Supplied material —

*** Begin section ***

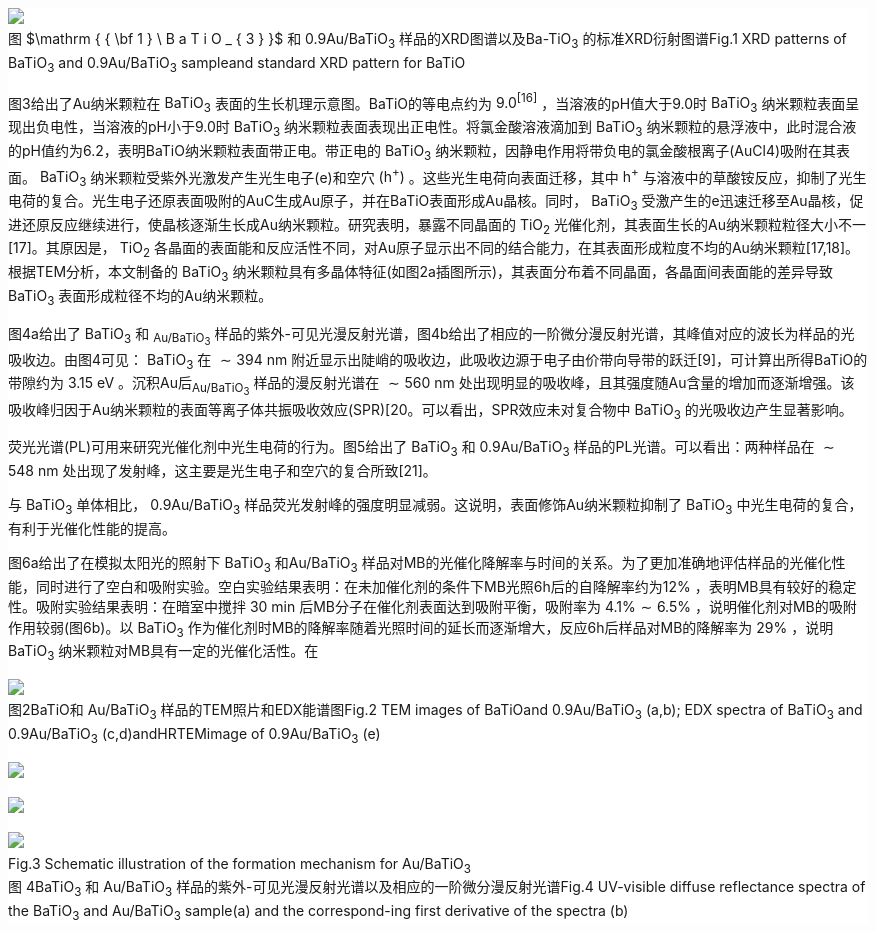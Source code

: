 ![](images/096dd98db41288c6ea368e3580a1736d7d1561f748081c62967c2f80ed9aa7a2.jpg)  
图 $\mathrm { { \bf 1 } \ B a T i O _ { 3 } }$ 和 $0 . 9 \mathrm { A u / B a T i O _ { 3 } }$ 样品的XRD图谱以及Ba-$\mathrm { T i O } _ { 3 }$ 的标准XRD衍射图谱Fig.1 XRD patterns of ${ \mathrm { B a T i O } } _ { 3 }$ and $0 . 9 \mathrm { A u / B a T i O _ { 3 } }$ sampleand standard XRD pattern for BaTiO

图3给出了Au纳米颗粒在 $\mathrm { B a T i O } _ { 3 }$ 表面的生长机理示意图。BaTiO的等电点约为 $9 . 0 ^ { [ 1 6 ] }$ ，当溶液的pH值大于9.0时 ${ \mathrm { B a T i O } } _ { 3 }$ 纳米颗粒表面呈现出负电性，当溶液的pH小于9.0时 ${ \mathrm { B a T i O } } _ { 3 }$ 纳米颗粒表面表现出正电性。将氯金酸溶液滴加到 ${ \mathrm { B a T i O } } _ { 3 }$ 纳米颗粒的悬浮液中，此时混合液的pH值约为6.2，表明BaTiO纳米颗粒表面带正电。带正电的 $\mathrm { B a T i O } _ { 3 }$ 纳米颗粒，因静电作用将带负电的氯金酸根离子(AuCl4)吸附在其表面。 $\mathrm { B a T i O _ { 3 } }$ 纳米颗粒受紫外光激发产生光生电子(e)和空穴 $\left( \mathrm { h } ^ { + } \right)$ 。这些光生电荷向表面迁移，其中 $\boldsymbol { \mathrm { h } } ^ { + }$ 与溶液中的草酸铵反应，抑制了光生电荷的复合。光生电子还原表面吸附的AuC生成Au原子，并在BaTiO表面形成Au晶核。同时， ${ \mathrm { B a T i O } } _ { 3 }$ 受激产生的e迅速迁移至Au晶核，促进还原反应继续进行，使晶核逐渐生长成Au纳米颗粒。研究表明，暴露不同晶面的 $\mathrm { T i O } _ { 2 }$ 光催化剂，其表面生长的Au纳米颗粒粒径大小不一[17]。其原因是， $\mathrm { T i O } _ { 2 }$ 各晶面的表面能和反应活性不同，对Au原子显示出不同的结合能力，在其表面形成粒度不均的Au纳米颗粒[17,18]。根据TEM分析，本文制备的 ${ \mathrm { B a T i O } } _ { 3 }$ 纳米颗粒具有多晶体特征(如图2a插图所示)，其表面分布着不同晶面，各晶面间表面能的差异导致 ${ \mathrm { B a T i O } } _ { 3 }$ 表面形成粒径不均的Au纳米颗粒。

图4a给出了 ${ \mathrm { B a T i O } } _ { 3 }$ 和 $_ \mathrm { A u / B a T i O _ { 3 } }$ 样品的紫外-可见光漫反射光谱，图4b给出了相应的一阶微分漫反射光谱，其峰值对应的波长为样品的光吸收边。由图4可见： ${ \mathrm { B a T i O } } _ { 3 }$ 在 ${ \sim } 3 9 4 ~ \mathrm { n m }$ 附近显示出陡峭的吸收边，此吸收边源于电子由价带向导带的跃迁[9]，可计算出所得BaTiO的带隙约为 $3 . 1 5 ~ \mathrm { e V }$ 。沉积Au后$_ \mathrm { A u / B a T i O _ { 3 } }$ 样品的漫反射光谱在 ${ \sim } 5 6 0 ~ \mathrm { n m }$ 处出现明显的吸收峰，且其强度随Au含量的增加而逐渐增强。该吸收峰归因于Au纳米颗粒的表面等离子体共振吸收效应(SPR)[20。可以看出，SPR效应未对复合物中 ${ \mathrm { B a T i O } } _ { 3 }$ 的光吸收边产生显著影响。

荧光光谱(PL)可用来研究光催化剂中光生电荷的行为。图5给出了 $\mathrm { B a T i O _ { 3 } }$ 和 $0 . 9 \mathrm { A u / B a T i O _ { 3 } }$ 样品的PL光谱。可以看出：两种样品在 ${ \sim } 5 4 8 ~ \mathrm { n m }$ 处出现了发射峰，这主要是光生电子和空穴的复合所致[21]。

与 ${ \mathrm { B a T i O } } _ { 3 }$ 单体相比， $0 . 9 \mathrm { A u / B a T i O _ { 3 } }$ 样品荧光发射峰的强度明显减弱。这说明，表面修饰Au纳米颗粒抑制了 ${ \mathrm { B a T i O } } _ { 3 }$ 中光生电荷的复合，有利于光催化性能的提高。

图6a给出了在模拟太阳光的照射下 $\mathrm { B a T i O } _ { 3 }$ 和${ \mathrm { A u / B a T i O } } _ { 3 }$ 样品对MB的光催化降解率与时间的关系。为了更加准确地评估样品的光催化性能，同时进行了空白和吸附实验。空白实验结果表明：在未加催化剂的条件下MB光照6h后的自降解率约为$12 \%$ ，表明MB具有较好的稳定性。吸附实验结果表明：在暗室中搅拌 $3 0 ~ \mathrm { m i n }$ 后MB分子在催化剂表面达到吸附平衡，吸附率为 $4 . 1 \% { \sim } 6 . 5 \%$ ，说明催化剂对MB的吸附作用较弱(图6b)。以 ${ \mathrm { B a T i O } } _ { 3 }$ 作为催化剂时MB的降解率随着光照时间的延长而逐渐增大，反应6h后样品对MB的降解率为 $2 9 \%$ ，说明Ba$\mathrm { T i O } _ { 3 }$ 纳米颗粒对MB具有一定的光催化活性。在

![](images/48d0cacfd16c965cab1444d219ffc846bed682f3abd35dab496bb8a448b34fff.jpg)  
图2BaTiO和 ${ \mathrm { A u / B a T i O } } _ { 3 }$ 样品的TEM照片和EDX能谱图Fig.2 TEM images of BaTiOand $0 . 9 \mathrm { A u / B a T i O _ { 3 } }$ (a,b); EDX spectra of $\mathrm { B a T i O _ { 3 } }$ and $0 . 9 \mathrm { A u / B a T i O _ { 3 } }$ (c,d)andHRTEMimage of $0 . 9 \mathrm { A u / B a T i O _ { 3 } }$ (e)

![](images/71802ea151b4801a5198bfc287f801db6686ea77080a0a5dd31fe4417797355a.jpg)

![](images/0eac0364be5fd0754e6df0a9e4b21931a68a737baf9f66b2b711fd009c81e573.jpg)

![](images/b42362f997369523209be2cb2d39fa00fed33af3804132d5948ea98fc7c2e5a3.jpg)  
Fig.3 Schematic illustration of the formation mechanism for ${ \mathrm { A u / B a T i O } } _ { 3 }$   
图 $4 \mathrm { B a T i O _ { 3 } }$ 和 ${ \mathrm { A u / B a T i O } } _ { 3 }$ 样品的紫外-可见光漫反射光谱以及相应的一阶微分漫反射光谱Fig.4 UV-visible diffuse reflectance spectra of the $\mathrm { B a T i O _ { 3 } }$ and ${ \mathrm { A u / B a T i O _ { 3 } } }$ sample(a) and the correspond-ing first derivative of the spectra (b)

*** End section ***
*** Begin section ***

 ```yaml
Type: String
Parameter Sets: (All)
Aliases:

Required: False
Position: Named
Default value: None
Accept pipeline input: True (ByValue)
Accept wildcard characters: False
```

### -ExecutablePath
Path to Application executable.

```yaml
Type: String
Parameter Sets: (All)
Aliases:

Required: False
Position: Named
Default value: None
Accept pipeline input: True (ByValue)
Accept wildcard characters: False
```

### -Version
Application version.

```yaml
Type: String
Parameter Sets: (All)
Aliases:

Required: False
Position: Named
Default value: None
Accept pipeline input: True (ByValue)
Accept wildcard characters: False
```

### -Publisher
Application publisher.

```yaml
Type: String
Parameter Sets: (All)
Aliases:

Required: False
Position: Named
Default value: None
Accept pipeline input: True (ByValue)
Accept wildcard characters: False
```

*** End section ***
*** Begin section ***

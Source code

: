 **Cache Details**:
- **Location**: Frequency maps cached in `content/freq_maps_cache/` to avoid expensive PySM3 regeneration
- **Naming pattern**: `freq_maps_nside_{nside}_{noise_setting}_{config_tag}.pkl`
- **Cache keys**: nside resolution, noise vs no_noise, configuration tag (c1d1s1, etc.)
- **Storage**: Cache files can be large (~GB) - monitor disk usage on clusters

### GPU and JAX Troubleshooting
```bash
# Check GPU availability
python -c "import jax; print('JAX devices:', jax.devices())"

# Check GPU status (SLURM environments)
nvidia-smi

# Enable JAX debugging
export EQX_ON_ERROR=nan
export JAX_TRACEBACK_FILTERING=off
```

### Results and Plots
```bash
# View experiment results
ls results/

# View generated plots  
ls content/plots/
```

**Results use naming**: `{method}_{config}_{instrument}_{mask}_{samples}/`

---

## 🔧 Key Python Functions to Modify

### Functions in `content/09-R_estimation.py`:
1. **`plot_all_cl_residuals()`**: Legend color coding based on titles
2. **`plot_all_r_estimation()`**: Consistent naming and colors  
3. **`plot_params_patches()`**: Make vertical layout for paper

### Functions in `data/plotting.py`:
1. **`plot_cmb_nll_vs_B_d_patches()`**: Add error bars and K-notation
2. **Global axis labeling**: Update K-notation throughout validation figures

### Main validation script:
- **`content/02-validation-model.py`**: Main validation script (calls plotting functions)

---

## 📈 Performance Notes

*** End section ***

Look through the records and gather each line with the word "pattern".

Answer space —
图 $\mathrm { { \bf 1 } \ B a T i O _ { 3 } }$ 和 $0 . 9 \mathrm { A u / B a T i O _ { 3 } }$ 样品的XRD图谱以及Ba-$\mathrm { T i O } _ { 3 }$ 的标准XRD衍射图谱Fig.1 XRD patterns of ${ \mathrm { B a T i O } } _ { 3 }$ and $0 . 9 \mathrm { A u / B a T i O _ { 3 } }$ sampleand standard XRD pattern for BaTiO
- **Naming pattern**: `freq_maps_nside_{nside}_{noise_setting}_{config_tag}.pkl`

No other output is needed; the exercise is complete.